The Ontario government selected 44 community-based projects that will receive $1.9 million in funding through the Great Lakes Local Action Fund, which supports projects that protect and restore the Great Lakes. The projects were selected following a competitive review process following a call for applications in the fall of 2020.
Peterborough-Kawartha MPP Dave Smith announced funding for four projects in his riding and the surrounding area:
- Ontario Turtle Conservation Centre in Peterborough: $50,000 to help conserve Ontario’s at-risk turtle species through conservation and monitoring actions, community engagement and stewardship in multiple watersheds.

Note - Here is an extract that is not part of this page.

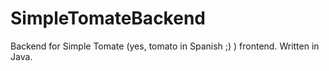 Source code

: # SimpleTomateBackend

Backend for Simple Tomate (yes, tomato in Spanish ;) )  frontend. Written in Java.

- Kawartha Conservation: $44,500 to help enhance nearshore water quality and aquatic plant management in the Kawartha Lakes/Lake Ontario drainage basin.
- Ontario Federation of Anglers and Hunters in Peterborough: $27,090 to support and build community capacity to remove invasive species in the Lake Ontario watershed.
- Tri-region community-based Benthos biomonitoring project: $50,000 to help create a sustainable, citizen-based model of benthos biomonitoring in the Haliburton, Peterborough and Kawartha Lakes areas to identify early indicators of lake issues.
“Peterborough-Kawartha has a long tradition of protecting and conserving our environment; ensuring a clean and healthy future for our kids,” Smith stated.
“The Ontario Turtle Conservation Centre is a leader in this regard, protecting critical species and unique ecosystems. Supporting the OTCC has been a priority of mine and today’s announcement of $50,000 will help protect our at-risk turtle species and improve stewardship of key waterways.”
Northumberland-Peterborough South MPP David Piccini, minister of the environment, conservation and parks, says the health of the Great Lakes is closely connected to the province’s well-being and prosperity as they supply water to communities, sustain traditional activities of Indigenous peoples and provide healthy ecosystems for recreation and tourism.
“This funding allows local organizations and groups to take environmental actions in their own communities — building a better future for all Ontarians,” he said.